__WORK TO COMPLETE__. The answer consists solely of the listing's lines from the first through the line containing "## Step 2: Bundles to the rescue!", each reproduced exactly.

__RECORDS__.
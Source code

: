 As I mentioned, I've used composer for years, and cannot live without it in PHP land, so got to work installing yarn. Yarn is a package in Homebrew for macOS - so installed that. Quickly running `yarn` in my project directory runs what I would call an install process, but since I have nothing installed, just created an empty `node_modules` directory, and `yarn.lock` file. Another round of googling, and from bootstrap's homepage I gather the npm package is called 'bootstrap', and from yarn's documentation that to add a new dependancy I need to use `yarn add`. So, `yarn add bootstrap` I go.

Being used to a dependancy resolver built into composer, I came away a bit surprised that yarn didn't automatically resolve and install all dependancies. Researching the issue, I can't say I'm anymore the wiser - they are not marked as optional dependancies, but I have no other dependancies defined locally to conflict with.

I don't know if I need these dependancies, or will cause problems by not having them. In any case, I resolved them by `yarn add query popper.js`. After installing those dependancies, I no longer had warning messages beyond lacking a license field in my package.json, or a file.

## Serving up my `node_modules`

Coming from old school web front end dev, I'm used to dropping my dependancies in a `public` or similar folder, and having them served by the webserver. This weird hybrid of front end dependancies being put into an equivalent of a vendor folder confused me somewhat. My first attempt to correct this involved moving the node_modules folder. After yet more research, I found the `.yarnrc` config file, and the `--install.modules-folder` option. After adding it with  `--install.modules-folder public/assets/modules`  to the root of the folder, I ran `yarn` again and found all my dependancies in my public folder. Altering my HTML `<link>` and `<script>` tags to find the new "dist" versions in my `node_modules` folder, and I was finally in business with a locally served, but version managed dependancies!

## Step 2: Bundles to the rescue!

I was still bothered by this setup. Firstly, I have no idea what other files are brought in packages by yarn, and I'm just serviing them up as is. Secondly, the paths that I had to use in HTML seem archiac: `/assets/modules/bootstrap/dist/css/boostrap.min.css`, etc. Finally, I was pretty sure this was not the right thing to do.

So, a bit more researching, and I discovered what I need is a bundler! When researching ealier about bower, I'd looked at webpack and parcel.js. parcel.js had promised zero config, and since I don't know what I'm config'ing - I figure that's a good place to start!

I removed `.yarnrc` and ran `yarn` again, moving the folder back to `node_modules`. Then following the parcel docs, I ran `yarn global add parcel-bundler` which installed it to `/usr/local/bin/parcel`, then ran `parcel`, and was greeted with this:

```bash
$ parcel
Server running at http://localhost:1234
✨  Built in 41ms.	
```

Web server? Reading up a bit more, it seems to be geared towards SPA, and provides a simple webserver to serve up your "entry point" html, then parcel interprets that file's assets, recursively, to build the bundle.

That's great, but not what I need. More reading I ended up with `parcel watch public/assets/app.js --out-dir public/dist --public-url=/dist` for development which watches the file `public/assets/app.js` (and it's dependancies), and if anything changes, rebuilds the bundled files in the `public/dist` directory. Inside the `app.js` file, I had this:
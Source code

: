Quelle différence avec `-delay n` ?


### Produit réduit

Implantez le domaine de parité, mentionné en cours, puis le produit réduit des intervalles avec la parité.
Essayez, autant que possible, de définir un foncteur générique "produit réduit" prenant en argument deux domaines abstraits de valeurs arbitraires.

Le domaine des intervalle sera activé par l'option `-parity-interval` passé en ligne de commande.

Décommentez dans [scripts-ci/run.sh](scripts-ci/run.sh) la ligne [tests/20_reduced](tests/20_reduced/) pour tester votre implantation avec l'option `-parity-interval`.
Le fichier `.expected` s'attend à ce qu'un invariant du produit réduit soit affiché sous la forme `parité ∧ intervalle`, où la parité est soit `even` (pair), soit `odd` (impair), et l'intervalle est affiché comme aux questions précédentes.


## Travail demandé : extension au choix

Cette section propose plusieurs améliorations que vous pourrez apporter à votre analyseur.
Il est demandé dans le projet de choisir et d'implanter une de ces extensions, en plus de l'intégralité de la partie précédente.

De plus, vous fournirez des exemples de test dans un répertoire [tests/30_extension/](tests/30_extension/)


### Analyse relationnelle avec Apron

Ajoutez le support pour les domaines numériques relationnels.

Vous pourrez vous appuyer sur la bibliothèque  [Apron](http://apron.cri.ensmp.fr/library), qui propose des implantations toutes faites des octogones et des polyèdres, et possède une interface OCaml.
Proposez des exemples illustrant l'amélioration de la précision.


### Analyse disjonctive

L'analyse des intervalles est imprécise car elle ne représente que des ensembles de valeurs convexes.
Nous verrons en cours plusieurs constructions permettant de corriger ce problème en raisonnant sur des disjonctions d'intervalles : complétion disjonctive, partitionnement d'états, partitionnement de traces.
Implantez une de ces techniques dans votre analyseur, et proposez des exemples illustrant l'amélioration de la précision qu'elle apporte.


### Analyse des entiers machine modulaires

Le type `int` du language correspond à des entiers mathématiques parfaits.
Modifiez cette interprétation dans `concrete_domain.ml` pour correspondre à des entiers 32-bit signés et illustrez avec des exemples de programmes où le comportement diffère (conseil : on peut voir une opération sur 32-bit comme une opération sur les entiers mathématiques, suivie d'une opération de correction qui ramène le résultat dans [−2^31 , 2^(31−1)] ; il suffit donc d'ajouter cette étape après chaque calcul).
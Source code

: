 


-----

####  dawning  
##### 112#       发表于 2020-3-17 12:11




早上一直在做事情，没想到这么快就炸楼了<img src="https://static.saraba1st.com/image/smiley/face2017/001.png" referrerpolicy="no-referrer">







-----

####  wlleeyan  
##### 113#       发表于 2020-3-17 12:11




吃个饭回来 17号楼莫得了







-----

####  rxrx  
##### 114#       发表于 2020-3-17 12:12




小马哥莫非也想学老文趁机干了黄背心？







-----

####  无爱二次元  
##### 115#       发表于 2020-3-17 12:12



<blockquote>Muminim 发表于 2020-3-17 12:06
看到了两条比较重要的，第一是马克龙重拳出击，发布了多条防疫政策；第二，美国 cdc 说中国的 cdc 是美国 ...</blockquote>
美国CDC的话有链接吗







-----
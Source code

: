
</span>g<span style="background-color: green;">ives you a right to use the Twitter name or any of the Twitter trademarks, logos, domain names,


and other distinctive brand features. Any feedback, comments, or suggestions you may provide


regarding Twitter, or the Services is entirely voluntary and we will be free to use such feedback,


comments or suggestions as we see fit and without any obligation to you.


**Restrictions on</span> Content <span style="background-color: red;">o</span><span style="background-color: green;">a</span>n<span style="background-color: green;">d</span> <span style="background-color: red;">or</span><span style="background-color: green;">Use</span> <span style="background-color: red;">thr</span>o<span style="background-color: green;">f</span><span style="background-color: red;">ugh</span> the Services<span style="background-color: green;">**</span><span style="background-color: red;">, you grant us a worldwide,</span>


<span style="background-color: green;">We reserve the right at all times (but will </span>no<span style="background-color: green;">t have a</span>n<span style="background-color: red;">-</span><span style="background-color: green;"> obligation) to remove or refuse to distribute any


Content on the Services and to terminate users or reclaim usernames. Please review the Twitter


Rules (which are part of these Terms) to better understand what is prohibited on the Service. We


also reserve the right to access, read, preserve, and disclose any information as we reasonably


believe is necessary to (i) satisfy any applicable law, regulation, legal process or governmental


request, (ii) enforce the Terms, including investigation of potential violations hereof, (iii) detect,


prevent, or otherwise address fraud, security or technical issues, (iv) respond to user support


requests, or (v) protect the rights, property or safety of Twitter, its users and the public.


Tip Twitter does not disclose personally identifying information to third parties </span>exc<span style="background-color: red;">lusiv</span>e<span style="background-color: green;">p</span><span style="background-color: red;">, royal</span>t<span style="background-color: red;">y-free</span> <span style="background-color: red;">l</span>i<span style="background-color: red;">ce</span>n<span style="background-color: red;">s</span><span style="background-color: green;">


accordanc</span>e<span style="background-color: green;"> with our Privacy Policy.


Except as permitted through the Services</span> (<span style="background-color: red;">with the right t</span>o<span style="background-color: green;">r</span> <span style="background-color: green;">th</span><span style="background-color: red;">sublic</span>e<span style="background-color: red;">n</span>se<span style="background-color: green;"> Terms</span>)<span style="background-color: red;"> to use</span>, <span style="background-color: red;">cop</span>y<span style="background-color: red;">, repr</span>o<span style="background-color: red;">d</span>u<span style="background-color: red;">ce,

__WRITTEN RESPONSE__.
Source code

: As I mentioned, I've used composer for years, and cannot live without it in PHP land, so got to work installing yarn. Yarn is a package in Homebrew for macOS - so installed that. Quickly running `yarn` in my project directory runs what I would call an install process, but since I have nothing installed, just created an empty `node_modules` directory, and `yarn.lock` file. Another round of googling, and from bootstrap's homepage I gather the npm package is called 'bootstrap', and from yarn's documentation that to add a new dependancy I need to use `yarn add`. So, `yarn add bootstrap` I go.

Being used to a dependancy resolver built into composer, I came away a bit surprised that yarn didn't automatically resolve and install all dependancies. Researching the issue, I can't say I'm anymore the wiser - they are not marked as optional dependancies, but I have no other dependancies defined locally to conflict with.

I don't know if I need these dependancies, or will cause problems by not having them. In any case, I resolved them by `yarn add query popper.js`. After installing those dependancies, I no longer had warning messages beyond lacking a license field in my package.json, or a file.

## Serving up my `node_modules`

Coming from old school web front end dev, I'm used to dropping my dependancies in a `public` or similar folder, and having them served by the webserver. This weird hybrid of front end dependancies being put into an equivalent of a vendor folder confused me somewhat. My first attempt to correct this involved moving the node_modules folder. After yet more research, I found the `.yarnrc` config file, and the `--install.modules-folder` option. After adding it with  `--install.modules-folder public/assets/modules`  to the root of the folder, I ran `yarn` again and found all my dependancies in my public folder. Altering my HTML `<link>` and `<script>` tags to find the new "dist" versions in my `node_modules` folder, and I was finally in business with a locally served, but version managed dependancies!

## Step 2: Bundles to the rescue!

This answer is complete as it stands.